Sounds really shortsighted. I would imagine revenue from Intel dev tools is a rounding error in Intel's complete revenue stream?


It's a marketing tool to make their competitors look bad. That it is sometimes useful is a secondary side effect.


The Intel post didn't say "Other compilers also don't upstream everything". So you shouldn't put that in quotes.

However, that is an actual argument. This isn't GCC where that would be required. This is LLVM where that is allowed. This is a choice, Intel's choice, because LLVM allows that, and it's probably at the corner case level of an Intel-specific icc-specific feature, as in, not particularly generally useful.

There is a benefit of this for normal LLVM development as well. It means that Intel is responsible for maintaining it and normal LLVM developers aren't. If I do something that breaks something in the LLVM AMD GPU backend, that's on me.
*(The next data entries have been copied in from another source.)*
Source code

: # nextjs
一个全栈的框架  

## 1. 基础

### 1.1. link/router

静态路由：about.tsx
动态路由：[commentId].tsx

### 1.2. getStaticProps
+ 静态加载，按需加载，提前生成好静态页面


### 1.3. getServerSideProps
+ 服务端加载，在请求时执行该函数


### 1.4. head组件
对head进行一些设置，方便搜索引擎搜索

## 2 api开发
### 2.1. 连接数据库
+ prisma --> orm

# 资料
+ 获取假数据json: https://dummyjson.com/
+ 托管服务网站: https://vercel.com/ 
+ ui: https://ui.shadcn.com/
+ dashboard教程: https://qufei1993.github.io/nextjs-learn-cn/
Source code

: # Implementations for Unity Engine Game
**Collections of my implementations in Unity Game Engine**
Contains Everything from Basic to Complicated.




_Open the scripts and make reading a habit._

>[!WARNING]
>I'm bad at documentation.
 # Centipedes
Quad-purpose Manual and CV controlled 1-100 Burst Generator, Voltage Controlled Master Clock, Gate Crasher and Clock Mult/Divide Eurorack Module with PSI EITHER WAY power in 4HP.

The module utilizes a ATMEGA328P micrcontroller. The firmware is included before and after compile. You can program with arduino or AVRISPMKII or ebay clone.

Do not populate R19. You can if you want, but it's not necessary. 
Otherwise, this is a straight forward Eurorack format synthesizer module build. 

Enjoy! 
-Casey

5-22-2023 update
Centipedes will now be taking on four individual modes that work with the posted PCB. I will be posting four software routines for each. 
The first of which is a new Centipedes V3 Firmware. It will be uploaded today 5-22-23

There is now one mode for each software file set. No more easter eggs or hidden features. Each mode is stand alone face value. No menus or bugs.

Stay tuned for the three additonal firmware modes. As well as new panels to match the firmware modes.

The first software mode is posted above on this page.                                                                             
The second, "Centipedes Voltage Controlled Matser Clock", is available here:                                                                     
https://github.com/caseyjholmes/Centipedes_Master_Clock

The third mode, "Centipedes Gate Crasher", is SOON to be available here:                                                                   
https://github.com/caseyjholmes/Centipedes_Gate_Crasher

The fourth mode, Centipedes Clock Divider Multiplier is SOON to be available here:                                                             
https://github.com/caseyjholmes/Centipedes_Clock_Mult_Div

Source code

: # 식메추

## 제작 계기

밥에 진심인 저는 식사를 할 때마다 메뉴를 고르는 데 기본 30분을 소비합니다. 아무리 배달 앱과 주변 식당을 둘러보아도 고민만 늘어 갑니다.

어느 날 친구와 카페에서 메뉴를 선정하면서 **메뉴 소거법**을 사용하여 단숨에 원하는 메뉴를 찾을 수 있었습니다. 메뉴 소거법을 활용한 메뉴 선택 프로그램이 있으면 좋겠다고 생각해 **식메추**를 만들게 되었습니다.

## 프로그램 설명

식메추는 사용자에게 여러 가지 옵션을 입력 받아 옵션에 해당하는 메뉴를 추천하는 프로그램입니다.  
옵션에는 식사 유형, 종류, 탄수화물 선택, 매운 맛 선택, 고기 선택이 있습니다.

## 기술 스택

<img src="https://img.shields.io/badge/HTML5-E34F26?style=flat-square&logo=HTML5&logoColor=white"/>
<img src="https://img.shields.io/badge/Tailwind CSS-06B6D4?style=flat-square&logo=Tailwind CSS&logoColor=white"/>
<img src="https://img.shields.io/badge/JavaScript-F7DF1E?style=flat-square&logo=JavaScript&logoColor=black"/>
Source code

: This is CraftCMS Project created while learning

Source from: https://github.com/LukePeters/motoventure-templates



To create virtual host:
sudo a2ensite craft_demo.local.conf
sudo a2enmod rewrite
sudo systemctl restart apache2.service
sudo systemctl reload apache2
If I do something that breaks something in Intel's code, that's on them.


> I get it, there's no money to be made in just implementing all your optimizations in clang directly.

ICC Classic is legacy/dead and also free now. The LLVM-based DPC++ compilers are free as well. These are only making money indirectly and through support contracts.


Yeah, but if you give all the golden eggs away, others can offer support contracts as well.


They can, but who knows more about the issue in question, Intel who designed it, or a third party? This is also a curse to Intel though: they need to ensure their people actually know something, level one support with a bad script and no access to anyone with more ability will get caught quickly when the third party offers better support and generally can figure things out.

There are pros and cons for sure. I'm not sure what it best.


>> I'm all for Intel helping improve LLVM, but the technical arguments for maintaining a separate commercial version don't convince me at all.

This is exactly why GCC is GPL and why RMS didn't want to make it more modular. Taken to the extreme we could end up with proprietary hardware that requires a proprietary (closed) compiler even though it's built on open source. Going back to "trusting trust" things might not be so good, and we know Intel is happy to build untrustworthy chips.


What does “trusting trust” have to do with this? That problem is a bootstrapping problem when trying to establish a trusted base. Simple summary is: if the first compiler was backdoored to detect when it is compiling other versions of itself and then inserting the same backdoor in the assembly of the target then how can you trust anything compiled by it?


You're right, the "trusting trust" compiler hack is way more complicated.


LLVM is a somewhat modular system. If Microsoft decided to build their own MSVC front end and AMD decided to build their own AMD64 back end, and Intel decided to build their own special set of x64 optimisers, is it really a monoculture? That sounds more like the GNU form of real software diversity—where you can make your own perfect tool by assembling it from parts.


> and AMD decided to build their own AMD64 back end

They kind of already did. And it's on LLVM, too.

https://developer.amd.com/amd-aocc/


Because not everything on icc is going to be upstreamed to clang, thanks license.

It is not like clang is enjoying C++ Builder RAD abilities, PS 4 and 5 optimizations, or bitcode format used by watchOS.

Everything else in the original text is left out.